Liputan6.com, Jakarta - Pengadilan Tindak Pidana Korupsi (Tipikor) Jakarta kembali menggelar sidang lanjutan perkara dugaan penerimaan hadiah terkait pembangunan proyek Pusat Pendidikan Pelatihan dan Sekolah Olahraga Nasional (P3SON) Hambalang, dengan terdakwa Anas Urbaningrum.
Jaksa Penuntut Umum pada Komisi Pemberantasan Korupsi (JPU KPK) berencana kembali menghadirkan mantan Bendahara Umum Partai Demokrat Muhammad Nazaruddin, dalam sidang dengan agenda mendengar keterangan saksi tersebut.
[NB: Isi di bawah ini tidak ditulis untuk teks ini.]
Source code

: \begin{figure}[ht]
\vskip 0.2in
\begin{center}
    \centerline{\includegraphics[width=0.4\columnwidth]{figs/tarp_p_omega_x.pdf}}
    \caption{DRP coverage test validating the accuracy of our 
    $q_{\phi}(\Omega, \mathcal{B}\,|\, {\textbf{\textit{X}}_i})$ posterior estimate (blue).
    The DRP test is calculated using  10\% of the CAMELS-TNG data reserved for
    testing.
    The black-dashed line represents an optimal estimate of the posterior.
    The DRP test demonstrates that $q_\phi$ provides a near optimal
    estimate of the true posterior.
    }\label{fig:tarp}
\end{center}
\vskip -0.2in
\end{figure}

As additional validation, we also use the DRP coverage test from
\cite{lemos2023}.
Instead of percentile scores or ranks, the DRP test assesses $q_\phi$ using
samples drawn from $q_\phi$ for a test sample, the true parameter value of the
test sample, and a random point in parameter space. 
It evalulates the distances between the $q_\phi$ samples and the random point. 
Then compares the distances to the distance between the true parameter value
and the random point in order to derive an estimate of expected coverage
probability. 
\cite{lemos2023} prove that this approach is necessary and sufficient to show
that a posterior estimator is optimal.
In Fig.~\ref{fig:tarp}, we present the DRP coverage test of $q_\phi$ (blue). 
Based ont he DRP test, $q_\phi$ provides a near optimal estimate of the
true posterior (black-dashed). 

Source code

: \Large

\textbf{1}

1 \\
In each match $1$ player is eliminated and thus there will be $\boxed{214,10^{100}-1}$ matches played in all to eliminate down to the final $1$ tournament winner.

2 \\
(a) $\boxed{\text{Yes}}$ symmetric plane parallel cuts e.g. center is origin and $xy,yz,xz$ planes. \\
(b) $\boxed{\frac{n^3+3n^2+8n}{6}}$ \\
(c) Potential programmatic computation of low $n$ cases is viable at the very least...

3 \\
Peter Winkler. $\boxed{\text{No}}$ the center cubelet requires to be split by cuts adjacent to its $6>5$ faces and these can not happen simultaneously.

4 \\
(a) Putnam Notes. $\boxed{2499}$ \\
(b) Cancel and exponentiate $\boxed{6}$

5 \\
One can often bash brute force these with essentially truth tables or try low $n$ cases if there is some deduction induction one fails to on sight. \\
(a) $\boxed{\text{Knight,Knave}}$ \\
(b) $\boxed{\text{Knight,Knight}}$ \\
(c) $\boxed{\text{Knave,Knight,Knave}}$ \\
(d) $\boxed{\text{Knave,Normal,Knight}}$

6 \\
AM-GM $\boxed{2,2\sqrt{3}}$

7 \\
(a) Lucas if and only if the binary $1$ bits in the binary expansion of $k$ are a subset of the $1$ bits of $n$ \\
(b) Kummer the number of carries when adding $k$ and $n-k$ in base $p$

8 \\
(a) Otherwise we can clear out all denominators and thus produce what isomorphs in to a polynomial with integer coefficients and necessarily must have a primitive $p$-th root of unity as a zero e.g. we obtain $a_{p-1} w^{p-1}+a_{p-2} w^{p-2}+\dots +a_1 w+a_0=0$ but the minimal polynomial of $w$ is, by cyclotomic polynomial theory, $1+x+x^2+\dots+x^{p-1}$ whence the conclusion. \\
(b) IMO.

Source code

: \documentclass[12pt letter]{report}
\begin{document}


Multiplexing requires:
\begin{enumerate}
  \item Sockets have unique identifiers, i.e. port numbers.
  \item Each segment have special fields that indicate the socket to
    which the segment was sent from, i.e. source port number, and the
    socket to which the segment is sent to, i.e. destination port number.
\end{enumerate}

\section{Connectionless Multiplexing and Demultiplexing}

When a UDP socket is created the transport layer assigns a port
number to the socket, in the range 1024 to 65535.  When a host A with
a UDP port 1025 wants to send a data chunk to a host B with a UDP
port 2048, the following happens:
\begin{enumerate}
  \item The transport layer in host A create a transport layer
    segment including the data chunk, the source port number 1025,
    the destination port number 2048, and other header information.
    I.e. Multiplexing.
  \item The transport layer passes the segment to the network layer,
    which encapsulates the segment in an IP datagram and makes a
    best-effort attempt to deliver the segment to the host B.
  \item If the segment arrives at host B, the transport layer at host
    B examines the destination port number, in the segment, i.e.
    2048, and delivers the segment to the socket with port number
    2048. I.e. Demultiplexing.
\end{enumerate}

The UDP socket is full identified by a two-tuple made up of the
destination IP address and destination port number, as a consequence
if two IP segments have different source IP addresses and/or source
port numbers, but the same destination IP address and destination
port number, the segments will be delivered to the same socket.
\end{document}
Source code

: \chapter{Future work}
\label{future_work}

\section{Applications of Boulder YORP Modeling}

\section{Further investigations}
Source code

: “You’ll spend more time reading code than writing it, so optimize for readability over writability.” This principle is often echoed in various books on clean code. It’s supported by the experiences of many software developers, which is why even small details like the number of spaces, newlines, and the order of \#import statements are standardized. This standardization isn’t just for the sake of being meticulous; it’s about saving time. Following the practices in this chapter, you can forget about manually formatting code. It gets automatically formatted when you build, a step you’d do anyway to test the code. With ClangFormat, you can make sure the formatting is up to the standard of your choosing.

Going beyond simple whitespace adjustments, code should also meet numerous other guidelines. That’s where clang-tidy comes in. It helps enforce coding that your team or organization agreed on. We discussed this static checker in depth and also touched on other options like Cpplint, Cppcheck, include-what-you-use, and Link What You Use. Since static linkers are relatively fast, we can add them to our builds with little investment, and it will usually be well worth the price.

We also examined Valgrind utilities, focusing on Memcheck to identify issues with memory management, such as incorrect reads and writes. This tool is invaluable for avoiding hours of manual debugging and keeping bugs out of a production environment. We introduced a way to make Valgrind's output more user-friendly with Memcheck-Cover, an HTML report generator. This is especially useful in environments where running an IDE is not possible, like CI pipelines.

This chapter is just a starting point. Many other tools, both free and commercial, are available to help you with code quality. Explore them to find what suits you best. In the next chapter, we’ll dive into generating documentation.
"Selain Nazar, saksi yang akan dihadirkan ada Palupi, Eva, Bertha, Wijaya, Rahman, Indraja Manopol, Ketut Darmawan, Mahfud Suroso, Sofie Abdullah, dan Munadi Herlambang," ujar salah satu kuasa hukum Anas, Handika Honggo Wongso di Pengadilan Tipikor Jakarta, Senin (25/8/2014).
Tak hanya itu, dalam sidang yang juga memperkarakan kasus dugaan tindak pidana pencucian uang (TPPU) juga diagendakan menghadirkan 3 saksi ahli. Mereka adalah, mantan Ketua Pusat Pelaporan Analisis Transaksi Keuangan (PPATK) Yunus Husein, serta Edward Omar Sharif dan Siti Ismijati.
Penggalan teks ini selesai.